Dan Feerst published America's first EAP blog* in 2008.* This blog offer EAP training program and resources to boost EAP utilization, reduce behavioral risk, and improve the effectiveness of employee assistance programs (EAPs) America's oldest and #1 EAP Blog by world's most widely read published EAP content author, Daniel A. Feerst, MSW, LISW-CP. (*EAPA, Journal of Employee Assistance)
Tuesday, August 13, 2013
Let's Try This Again: Where the Partners of "Real" Employee Assistance Programs Await
I would like to recommend as one EA professional to another that you read a very nice synopsis of risk management that you will find at Wikipedia.com.
Like most, I am not one to recommend Wikipedia as true authority site, but if you want to know how an escalator works, you certainly will get an accurate understanding of it at Wikipedia.
"Risk management" is something that EAPs almost never discuss, and there are those among us, having aligned themselves with managed care, would rather the topic not be broached.
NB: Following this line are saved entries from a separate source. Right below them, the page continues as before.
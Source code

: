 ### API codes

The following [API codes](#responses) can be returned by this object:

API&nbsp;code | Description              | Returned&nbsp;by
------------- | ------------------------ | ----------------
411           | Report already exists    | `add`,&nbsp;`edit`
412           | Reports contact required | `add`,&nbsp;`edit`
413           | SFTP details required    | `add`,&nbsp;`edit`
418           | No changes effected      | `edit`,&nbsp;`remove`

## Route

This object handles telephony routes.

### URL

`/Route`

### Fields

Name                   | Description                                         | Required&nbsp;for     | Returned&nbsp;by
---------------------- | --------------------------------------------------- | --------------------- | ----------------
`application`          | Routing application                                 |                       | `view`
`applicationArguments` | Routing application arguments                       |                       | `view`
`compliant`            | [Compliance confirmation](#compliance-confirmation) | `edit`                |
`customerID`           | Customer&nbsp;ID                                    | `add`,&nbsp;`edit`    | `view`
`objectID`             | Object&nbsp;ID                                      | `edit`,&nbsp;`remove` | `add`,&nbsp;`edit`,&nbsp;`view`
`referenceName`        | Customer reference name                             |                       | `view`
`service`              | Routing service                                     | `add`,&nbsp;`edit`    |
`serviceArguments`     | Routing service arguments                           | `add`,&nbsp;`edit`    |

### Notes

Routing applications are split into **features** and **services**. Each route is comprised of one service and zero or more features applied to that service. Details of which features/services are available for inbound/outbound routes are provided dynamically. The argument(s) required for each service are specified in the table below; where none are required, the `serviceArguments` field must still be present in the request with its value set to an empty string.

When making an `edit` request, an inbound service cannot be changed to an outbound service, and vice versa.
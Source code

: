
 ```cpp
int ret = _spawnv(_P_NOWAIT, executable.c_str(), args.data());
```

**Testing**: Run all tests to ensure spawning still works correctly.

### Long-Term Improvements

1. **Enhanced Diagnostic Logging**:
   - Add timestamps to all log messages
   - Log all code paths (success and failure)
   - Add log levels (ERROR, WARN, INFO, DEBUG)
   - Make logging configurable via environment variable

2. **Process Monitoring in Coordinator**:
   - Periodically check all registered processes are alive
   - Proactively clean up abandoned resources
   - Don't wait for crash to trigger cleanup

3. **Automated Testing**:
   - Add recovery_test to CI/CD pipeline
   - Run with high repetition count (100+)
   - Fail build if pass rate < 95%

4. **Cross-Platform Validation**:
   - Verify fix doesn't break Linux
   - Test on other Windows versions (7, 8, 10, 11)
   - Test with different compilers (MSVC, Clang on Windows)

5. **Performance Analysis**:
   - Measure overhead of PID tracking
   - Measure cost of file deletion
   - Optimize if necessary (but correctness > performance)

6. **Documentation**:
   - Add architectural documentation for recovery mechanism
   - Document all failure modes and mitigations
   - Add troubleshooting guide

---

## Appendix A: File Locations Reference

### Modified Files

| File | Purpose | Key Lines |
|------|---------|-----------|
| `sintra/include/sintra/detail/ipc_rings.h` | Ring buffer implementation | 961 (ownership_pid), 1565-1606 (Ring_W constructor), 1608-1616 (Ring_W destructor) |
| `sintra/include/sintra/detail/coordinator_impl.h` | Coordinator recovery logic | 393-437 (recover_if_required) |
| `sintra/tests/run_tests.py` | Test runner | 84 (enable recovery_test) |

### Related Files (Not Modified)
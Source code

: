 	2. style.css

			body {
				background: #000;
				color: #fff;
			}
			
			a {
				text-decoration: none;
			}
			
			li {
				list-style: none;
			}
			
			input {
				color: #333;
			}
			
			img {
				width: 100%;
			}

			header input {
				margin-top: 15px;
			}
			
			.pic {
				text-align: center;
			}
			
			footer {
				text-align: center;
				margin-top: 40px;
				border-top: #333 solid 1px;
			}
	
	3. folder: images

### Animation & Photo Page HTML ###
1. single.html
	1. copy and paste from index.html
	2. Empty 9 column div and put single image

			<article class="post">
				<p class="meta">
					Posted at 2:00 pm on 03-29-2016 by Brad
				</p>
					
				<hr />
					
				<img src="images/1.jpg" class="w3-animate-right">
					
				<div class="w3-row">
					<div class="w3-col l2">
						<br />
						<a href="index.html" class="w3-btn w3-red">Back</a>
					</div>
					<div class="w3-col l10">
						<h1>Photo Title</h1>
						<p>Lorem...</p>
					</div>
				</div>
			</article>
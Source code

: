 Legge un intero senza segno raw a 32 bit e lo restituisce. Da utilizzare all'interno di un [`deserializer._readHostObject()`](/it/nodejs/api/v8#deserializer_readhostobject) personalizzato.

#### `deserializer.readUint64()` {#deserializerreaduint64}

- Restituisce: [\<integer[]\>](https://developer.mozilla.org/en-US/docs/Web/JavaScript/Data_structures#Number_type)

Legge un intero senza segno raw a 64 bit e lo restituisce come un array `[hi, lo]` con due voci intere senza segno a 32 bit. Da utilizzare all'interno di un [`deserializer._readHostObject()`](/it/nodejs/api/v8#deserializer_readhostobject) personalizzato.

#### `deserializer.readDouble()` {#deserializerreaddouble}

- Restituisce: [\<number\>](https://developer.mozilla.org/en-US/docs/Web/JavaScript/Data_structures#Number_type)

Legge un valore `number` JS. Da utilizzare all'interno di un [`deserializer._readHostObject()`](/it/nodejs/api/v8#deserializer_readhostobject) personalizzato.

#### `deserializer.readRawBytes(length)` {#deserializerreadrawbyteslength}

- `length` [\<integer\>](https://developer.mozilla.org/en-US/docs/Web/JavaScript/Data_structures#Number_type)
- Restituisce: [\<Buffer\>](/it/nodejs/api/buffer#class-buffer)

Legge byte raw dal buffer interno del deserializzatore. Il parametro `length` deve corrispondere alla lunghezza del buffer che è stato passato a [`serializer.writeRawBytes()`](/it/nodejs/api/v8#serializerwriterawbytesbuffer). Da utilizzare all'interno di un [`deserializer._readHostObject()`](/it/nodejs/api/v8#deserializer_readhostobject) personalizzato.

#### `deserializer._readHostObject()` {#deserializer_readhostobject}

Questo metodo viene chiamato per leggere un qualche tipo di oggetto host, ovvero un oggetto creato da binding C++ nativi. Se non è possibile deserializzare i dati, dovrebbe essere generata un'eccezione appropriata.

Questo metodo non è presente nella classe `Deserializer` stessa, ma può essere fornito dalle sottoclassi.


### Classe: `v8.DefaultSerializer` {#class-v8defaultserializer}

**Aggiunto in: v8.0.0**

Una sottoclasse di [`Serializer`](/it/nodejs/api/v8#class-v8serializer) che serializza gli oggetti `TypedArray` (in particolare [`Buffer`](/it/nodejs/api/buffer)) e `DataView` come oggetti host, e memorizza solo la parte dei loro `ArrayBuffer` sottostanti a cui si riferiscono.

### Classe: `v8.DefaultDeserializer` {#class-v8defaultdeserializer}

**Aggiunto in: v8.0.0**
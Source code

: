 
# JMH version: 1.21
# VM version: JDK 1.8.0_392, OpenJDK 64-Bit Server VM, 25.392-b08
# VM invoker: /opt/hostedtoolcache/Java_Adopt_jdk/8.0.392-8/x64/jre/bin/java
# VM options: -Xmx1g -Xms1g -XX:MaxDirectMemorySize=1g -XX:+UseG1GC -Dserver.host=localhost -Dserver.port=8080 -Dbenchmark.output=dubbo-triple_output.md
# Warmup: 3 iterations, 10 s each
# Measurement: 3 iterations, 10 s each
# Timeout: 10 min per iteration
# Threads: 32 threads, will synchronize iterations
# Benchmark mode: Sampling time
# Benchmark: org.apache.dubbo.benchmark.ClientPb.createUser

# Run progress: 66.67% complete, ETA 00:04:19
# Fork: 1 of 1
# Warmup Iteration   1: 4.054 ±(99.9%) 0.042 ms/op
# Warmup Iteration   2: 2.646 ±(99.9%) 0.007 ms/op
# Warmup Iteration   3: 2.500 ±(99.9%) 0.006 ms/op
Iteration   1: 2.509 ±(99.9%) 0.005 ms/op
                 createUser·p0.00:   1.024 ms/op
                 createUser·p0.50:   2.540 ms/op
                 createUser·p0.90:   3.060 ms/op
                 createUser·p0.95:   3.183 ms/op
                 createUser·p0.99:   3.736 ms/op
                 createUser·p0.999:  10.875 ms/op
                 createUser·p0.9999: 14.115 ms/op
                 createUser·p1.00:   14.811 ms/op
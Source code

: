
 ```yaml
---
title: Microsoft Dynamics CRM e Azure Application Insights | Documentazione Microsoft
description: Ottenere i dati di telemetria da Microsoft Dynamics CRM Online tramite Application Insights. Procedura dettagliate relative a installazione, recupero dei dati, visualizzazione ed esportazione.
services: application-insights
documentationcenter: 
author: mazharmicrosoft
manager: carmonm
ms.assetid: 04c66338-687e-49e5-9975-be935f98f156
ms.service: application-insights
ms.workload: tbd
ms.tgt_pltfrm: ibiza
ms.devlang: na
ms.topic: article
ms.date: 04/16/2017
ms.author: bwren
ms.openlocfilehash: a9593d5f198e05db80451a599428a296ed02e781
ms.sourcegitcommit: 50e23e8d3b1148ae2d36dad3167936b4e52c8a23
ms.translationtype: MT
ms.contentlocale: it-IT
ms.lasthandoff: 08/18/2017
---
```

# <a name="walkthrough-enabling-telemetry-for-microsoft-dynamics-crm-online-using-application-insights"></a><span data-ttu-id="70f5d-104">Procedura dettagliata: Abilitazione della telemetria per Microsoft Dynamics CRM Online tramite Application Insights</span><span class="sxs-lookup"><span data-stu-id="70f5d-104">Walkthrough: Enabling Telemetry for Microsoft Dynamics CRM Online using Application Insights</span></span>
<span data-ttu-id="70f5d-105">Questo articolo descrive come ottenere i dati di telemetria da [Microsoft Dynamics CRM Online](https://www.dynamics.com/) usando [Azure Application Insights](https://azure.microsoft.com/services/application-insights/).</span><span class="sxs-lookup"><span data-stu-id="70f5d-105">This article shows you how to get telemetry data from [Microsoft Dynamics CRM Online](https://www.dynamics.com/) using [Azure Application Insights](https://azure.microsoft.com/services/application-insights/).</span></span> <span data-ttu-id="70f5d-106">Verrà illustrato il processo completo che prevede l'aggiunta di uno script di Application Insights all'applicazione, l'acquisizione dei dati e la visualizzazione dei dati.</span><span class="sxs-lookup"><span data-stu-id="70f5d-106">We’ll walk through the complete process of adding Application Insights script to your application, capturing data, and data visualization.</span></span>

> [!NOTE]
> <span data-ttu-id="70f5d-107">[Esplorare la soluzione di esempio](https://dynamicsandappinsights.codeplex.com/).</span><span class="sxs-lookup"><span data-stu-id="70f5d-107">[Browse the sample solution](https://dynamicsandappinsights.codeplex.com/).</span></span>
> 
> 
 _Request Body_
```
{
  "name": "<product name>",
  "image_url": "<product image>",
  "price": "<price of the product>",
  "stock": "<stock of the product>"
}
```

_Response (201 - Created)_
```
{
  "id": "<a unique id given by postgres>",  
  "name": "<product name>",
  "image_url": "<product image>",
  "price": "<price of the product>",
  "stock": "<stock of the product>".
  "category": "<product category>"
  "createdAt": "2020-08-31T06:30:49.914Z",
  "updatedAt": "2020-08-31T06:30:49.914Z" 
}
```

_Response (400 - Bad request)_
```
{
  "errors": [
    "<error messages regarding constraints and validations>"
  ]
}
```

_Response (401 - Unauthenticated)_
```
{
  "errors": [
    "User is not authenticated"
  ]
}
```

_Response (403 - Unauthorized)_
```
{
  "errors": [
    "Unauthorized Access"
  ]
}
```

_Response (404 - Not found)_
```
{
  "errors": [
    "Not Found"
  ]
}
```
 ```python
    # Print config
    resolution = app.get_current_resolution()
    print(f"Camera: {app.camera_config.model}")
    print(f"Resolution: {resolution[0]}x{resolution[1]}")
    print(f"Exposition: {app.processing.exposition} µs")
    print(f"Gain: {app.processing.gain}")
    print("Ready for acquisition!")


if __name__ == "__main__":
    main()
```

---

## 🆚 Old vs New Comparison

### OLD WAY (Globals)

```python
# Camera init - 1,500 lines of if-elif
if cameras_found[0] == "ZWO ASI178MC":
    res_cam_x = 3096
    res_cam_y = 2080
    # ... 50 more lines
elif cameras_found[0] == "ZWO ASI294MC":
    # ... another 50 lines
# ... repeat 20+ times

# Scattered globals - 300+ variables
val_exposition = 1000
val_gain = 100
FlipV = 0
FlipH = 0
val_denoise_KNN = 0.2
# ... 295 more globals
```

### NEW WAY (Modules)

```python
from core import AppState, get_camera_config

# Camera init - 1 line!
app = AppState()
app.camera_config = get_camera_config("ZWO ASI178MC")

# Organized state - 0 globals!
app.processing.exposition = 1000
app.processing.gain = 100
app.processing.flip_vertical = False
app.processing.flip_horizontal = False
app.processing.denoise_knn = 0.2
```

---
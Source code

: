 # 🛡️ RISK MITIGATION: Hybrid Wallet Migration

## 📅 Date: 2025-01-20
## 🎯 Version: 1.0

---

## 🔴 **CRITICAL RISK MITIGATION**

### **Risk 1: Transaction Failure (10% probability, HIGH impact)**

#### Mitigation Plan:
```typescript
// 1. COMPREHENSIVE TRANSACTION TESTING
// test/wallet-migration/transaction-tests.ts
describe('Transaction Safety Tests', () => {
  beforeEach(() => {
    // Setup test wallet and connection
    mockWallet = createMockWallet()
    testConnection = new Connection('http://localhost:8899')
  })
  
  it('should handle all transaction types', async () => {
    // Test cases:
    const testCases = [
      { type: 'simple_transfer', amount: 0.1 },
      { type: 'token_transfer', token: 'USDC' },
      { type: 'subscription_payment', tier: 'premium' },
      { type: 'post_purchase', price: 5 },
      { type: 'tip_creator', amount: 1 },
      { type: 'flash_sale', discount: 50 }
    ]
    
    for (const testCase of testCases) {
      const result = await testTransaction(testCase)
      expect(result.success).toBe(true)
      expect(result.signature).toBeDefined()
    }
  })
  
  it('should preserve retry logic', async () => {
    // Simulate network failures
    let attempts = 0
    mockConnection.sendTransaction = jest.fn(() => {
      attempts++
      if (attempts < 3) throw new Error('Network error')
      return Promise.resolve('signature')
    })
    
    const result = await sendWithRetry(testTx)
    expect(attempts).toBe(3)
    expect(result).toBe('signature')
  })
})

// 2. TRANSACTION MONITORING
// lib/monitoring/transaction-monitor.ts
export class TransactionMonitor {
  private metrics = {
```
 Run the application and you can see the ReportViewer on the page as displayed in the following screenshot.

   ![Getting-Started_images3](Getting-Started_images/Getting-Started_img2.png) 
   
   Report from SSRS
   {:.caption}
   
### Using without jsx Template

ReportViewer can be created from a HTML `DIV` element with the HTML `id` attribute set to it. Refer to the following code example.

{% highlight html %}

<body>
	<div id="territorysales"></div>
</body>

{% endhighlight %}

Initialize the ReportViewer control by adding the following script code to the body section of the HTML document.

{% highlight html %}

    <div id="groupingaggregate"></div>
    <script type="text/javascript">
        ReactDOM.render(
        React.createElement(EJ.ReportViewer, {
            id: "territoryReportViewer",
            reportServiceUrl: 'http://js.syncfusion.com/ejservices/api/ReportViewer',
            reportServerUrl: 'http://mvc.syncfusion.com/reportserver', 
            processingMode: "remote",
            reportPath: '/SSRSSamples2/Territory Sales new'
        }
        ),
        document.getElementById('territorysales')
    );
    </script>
Why? It has implications for dumping health insurance aligned EAPs.
Alas, I type...
It appears, and is fairly obvious on closer inspection, that property casualty insurance markets represent untapped and healthier relationships for EAPs than the health insurance markets that keep co-opting the field in oblivion.
These P-C markets and their constituencies are far removed from concerns of health insurance companies and their financial goals.
Financial goals of health insurance companies have one concern...containing costs.
Property casualty insurance and p-c customers something else, but it is not primarily containing costs. It is preventing losses, incidents, and events that "cost".
Their goal is more precisely preventing losses that cost them and their customer money.
This is a profound difference, and it has implications for EAPs, what they do, defining functional programs, maximizing utilization, expanding EAP reach and programmatic options, and devising ways to penetrate more potential risk areas within the human-behavioral continuum in order to prevent incidents.
Typically losses of P-C insurers and their customers are are managed by risk management. Health insurance dollars are managed by denial of benefits and avoidance of payouts--sometimes sneakily.
See the difference? Let's examine this further, and see if you get a little more excited.
Risk mitigation measures have four tracks. Here they are:
1) Design processes or programs with adequate built-in risk control and containment measures from the start.
2) Periodically re-assess risks that aren't going away and see what can be done to reduce their impact or likelihood of occurrence, or create added intervention tactics.
3) Transfer financial risks to an external agency so if they happen, you survive financially. (e.g. Contract with re-insurers like Lloyds of London)
4) Avoid risks altogether (e.g. by closing down a particular high-risk business area altogether. (Hey, let's turn down all of the applicants who ever took statin drugs for high cholesterol.)
Which of the risk management techniques above do EAPs fit into? (Excuse me, I mean to say real EAPs, fit into?)
If you guessed #1 and #2, then you are correct. Health insurance works heavily with #4. It's called insurance denial or services denial.
If you get the drift of this article, you can see two things: 1) Property casualty insurance companies don't know squat about real EAPs because we aren't exploring who and what they represent to the field. 2) As a result, they do not know who we are and how we can help them. and 3) health insurance is a lousy partner for EAPs because all they do is exploit a few elements of EAPs to prevent payouts.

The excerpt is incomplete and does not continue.